James Brooks (November 10, 1807 – April 30, 1873) was an American educator, lawyer, and politician who served as a U.S. representative from New York during the latter half of the American Civil War.

Personal and education 
He was born on November 10, 1807, in or near Portland, Maine. State Senator Erastus Brooks (1815–1886) was his brother. As a student, he attended public schools and then the academy at Monmouth, Maine. By the age of 16, he was teaching school, in Lewiston, Maine. He graduated from Waterville College (now Colby College) in 1831.

While reading law with John Neal, Brooks also worked as an editor for the Portland Advertiser.

Political career 
After finishing law studies, he worked as the Advertiser's Washington correspondent. He served as a member of the Maine House of Representatives in 1835 and lost a Congressional election in 1836. After losing, he moved to New York City and founded the New York Daily Express, where he was editor-in-chief for the rest of his life. He was a member of the New York State Assembly (New York Co., 16th D.) in  1848.

He was elected, as a Whig, to the Thirty-first and Thirty-second Congresses (March 4, 1849 - March 3, 1853). He lost a race for re-election in 1852 and resumed his editorial pursuits.

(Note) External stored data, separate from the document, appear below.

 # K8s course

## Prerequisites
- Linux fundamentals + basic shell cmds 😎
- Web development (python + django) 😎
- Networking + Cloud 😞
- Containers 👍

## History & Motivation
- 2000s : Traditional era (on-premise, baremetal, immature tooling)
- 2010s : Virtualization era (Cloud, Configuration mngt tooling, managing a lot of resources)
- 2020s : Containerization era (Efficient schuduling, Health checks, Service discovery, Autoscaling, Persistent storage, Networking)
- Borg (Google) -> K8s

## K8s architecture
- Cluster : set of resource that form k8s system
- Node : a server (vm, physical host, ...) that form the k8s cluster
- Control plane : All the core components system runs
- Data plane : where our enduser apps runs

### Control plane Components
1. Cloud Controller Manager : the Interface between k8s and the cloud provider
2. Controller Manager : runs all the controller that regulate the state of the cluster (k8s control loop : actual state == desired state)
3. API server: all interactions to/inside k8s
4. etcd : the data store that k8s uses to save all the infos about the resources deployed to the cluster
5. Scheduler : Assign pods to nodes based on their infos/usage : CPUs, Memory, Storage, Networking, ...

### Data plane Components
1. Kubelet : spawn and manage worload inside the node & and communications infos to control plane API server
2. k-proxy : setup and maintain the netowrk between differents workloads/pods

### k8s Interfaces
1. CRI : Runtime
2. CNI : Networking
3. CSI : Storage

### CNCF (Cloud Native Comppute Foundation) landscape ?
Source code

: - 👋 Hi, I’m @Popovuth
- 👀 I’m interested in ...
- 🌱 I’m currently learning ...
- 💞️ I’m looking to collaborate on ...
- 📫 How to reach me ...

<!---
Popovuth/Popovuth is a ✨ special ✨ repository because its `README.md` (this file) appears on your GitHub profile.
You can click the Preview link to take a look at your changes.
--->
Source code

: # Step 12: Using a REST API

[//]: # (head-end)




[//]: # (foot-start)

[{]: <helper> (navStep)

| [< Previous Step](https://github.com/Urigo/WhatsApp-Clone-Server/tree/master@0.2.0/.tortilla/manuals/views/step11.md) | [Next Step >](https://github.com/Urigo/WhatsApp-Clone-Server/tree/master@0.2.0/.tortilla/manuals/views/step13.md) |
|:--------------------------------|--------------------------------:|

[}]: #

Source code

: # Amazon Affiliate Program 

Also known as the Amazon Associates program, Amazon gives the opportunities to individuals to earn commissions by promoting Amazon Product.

In the 1860 U.S. presidential election, Brooks would support the Constitutional Union Party ticket of John Bell and Edward Everett, but by the outbreak of the American Civil War, he had come to align himself with Fernando Wood and his Mozart Hall faction of New York City's Tammany Hall. Throughout the conflict, Brooks would serve as one of Wood's chief lieutenants, arguing alongside Wood against the use of coercion or force to restore the Union, resulting in them both being recognized throughout the North as outspoken leaders in the anti-war Copperhead movement.

Tenure in Congress 
Brooks was elected as a Democrat to the Thirty-eighth Congress (March 4, 1863 – March 3, 1865). He presented credentials as a Member-elect to the Thirty-ninth Congress, after a disputed election; he served from March 4, 1865, until April 7, 1866. He was succeeded by William E. Dodge, who had contested the election and won his case.

In 1866, Brooks was elected as a Democrat to the Fortieth Congress, and to the three succeeding Congresses. He was a Member of Congress until his death in 1873.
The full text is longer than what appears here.